**Records to use:**

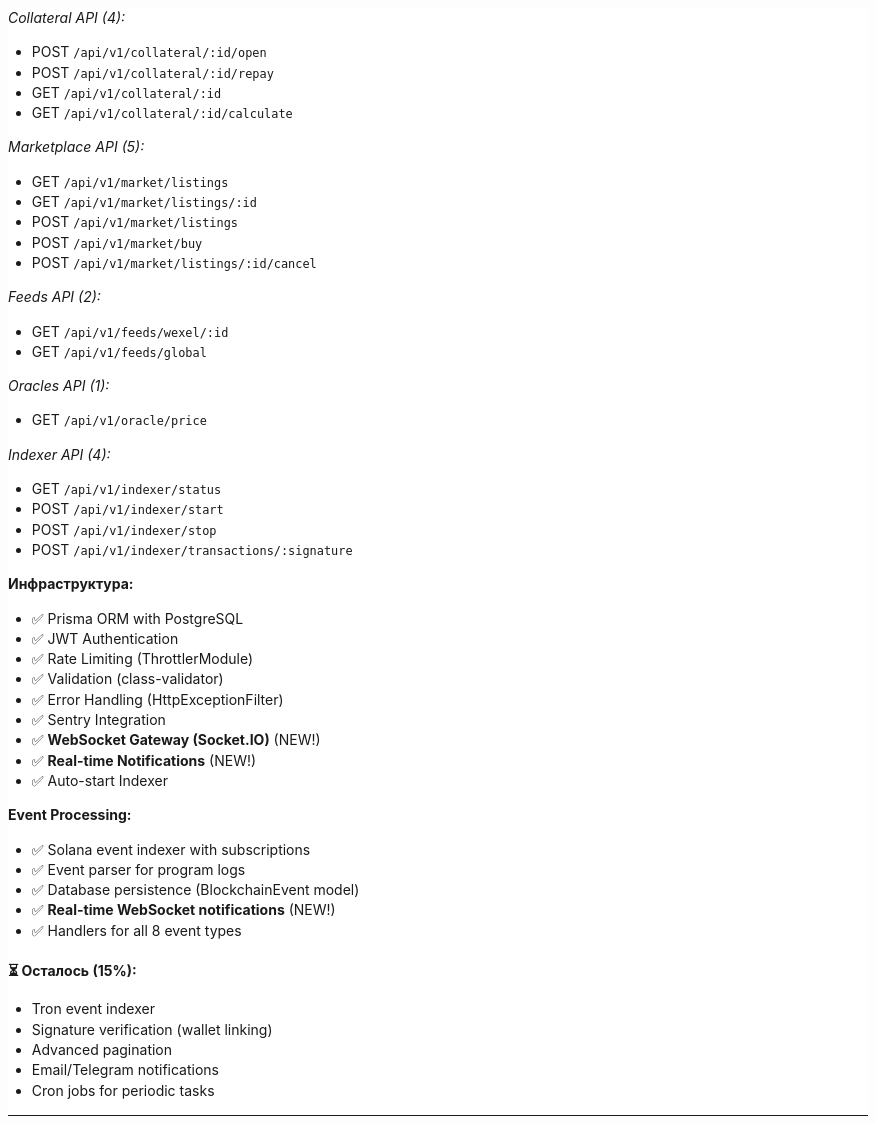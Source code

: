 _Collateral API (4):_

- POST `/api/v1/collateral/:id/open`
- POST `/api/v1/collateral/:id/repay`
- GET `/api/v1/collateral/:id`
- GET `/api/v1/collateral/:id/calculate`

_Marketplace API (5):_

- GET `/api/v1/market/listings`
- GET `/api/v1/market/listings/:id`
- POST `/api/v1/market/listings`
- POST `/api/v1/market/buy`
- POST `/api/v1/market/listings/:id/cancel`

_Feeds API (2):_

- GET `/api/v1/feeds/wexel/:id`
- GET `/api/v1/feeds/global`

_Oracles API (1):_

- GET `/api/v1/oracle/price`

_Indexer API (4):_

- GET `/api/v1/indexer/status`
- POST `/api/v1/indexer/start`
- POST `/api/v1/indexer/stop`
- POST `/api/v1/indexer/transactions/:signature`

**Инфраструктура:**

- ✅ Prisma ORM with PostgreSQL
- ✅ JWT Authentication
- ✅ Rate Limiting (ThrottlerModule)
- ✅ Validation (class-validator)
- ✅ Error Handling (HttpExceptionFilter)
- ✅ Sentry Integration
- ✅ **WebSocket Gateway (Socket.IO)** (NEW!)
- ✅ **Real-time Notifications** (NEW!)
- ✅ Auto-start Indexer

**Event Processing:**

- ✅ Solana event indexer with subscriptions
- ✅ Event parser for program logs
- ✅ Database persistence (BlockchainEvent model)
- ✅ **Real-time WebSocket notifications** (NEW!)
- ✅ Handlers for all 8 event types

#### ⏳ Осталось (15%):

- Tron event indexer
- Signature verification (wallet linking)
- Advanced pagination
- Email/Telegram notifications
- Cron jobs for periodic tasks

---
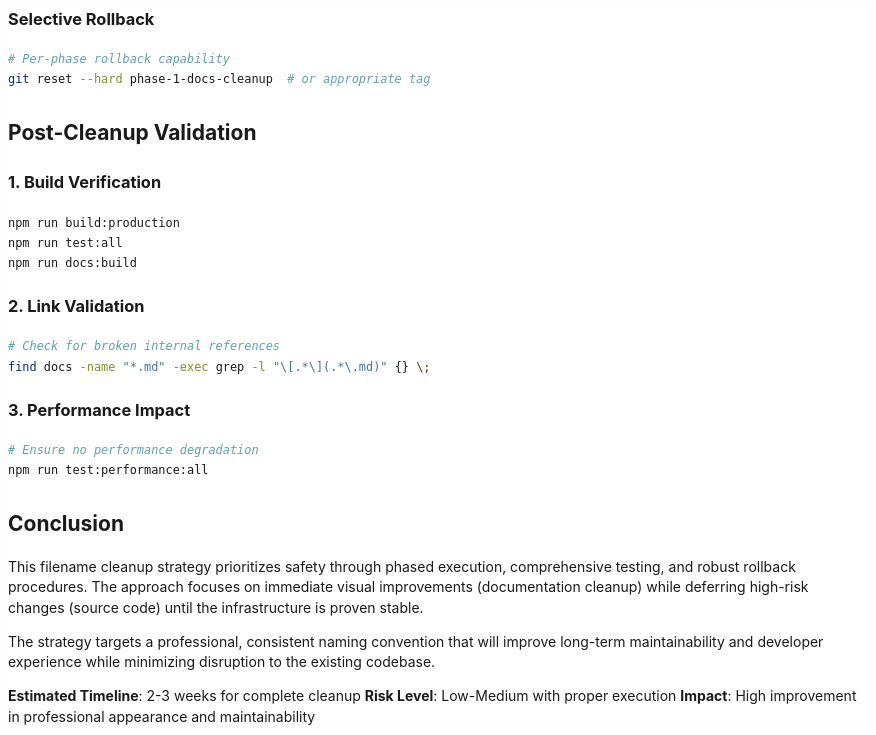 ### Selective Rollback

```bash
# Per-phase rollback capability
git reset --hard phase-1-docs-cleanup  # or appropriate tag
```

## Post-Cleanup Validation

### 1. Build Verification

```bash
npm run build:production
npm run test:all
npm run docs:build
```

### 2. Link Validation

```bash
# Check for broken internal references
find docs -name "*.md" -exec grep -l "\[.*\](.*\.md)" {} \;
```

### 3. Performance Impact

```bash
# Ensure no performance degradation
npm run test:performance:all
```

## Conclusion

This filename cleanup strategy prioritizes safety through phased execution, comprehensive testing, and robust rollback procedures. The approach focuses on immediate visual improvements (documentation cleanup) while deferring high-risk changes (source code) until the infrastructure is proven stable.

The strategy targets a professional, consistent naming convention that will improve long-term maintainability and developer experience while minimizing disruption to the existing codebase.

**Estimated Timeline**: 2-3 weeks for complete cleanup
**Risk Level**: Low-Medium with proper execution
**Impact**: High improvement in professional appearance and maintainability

...

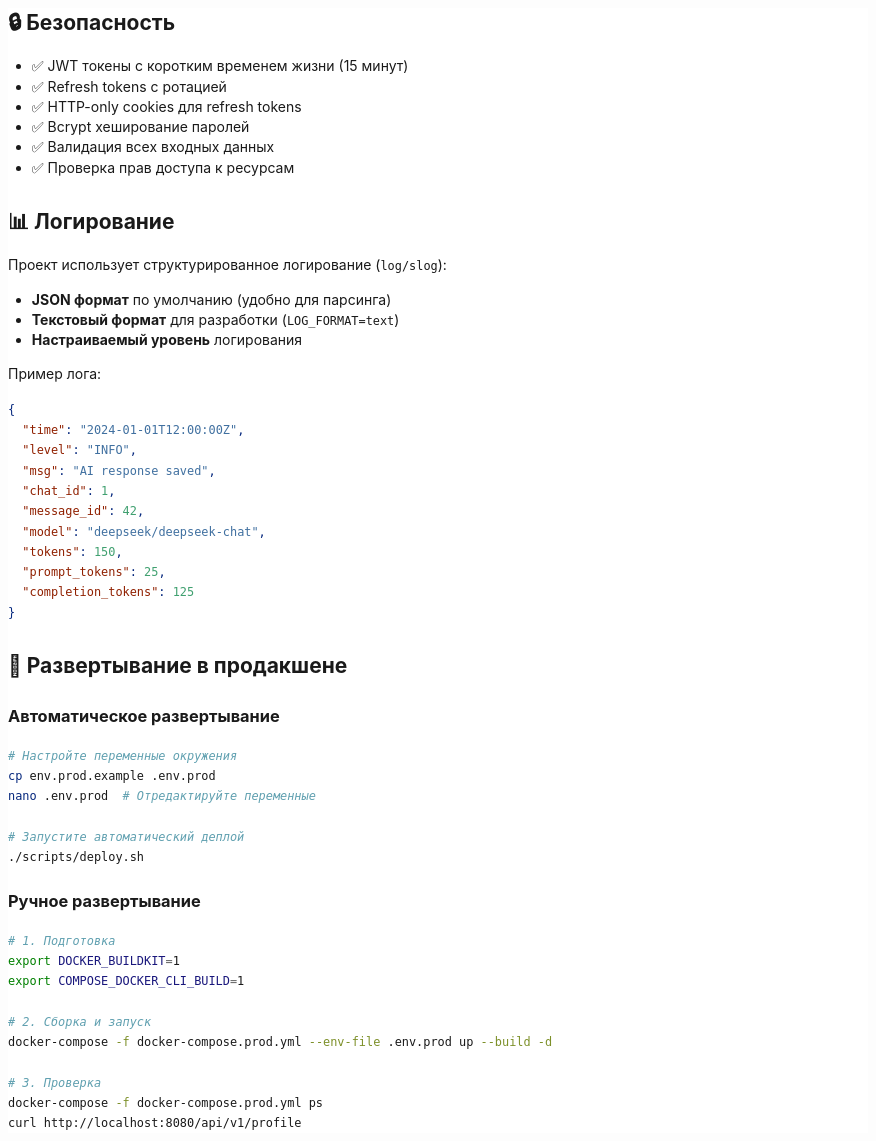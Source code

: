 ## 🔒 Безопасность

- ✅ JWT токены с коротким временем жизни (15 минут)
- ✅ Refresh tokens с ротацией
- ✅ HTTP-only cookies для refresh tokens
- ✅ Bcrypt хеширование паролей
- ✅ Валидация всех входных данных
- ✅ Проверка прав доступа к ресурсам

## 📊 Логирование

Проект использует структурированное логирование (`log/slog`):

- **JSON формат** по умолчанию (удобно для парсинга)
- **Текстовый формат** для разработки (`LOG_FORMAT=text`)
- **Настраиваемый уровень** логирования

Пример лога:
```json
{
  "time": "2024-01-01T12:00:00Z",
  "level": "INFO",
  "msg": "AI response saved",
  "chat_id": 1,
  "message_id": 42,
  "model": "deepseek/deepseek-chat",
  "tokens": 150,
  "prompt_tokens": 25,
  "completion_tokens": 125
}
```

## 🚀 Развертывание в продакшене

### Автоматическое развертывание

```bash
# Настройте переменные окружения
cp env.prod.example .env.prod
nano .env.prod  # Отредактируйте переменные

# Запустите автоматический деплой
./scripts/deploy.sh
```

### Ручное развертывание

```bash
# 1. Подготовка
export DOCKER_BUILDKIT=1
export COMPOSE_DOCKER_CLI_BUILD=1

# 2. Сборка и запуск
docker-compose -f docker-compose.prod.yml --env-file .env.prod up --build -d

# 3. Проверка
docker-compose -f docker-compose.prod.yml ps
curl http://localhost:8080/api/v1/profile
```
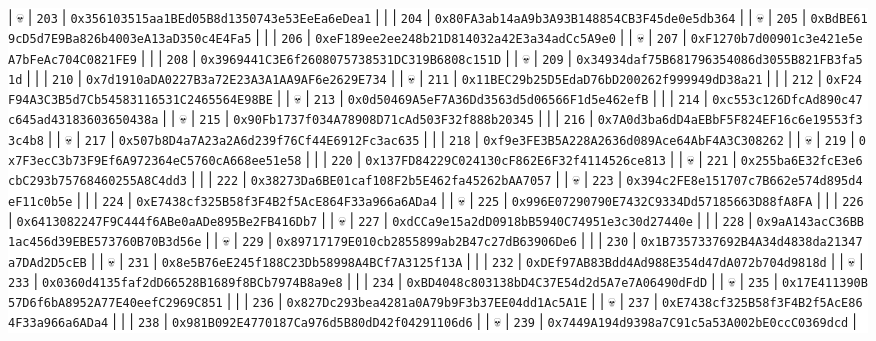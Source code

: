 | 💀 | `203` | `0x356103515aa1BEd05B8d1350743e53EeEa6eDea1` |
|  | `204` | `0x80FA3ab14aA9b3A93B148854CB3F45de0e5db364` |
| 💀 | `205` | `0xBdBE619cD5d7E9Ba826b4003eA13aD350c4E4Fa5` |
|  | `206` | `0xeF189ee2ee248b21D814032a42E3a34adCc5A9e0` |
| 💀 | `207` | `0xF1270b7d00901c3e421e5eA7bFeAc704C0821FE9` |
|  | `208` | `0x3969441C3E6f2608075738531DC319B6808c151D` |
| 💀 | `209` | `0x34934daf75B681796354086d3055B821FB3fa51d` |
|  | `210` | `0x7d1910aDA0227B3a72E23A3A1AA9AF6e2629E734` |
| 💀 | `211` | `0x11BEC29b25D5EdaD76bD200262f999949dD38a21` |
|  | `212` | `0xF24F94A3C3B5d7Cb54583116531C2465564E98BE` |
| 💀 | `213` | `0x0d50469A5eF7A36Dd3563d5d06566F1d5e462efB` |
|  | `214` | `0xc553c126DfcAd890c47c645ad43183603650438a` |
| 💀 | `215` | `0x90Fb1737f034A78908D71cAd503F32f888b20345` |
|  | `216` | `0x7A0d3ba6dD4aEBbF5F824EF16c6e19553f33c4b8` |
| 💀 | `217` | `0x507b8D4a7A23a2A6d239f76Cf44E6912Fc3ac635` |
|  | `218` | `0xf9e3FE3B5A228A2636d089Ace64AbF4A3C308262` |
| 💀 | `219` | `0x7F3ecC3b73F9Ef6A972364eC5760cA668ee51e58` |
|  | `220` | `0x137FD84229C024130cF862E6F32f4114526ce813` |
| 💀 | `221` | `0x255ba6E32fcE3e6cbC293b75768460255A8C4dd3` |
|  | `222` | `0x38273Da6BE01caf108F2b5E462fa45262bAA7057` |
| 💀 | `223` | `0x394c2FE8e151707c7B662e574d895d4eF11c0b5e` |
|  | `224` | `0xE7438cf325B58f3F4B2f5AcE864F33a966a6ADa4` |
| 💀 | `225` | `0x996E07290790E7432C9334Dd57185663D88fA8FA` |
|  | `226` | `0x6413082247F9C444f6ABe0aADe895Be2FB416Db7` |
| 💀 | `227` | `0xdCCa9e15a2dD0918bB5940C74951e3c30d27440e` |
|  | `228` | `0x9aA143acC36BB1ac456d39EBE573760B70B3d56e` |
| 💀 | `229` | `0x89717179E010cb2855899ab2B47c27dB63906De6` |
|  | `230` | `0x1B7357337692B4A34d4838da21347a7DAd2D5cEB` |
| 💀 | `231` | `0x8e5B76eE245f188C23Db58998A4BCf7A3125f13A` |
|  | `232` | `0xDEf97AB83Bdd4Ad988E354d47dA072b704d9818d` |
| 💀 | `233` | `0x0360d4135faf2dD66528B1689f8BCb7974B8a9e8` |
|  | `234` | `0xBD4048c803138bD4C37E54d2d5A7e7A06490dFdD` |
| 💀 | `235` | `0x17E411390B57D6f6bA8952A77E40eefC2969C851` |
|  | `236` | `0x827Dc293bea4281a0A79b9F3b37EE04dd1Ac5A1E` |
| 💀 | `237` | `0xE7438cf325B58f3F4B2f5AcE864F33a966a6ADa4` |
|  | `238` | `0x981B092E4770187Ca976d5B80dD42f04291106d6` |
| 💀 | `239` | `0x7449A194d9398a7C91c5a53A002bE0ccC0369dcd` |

...

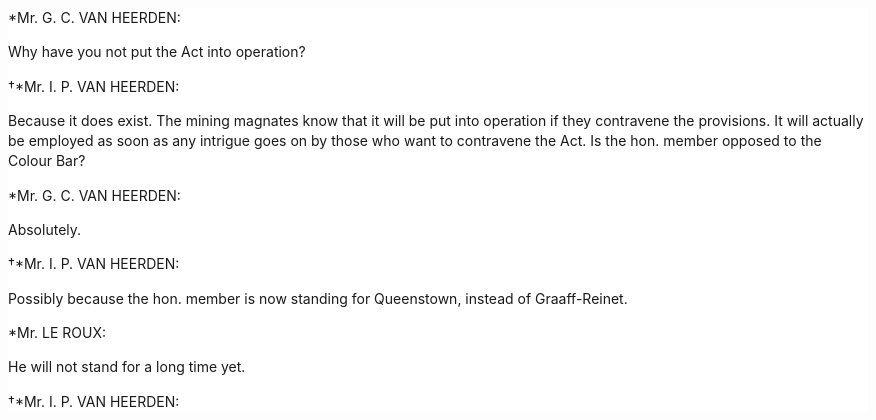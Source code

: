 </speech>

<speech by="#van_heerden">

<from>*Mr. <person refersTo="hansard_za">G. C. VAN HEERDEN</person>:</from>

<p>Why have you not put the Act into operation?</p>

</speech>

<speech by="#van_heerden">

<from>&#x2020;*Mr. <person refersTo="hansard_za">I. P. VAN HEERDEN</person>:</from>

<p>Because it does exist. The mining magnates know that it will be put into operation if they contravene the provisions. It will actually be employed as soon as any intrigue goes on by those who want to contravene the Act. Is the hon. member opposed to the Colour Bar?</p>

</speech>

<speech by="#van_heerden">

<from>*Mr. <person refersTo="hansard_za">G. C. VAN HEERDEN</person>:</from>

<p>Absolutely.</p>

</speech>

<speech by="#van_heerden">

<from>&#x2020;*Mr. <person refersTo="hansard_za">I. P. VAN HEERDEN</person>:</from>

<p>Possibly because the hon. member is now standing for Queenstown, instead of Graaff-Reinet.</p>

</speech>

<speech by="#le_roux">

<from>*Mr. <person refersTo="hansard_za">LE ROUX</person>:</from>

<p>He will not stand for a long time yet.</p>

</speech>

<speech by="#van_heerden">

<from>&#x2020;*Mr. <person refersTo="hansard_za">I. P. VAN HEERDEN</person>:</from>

**What is expected:** Looking at the data above, show all lines where the word "Validation" occurs.

**Exercise solution:**
- ✅ Validation (class-validator)
## Post-Cleanup Validation
### 2. Link Validation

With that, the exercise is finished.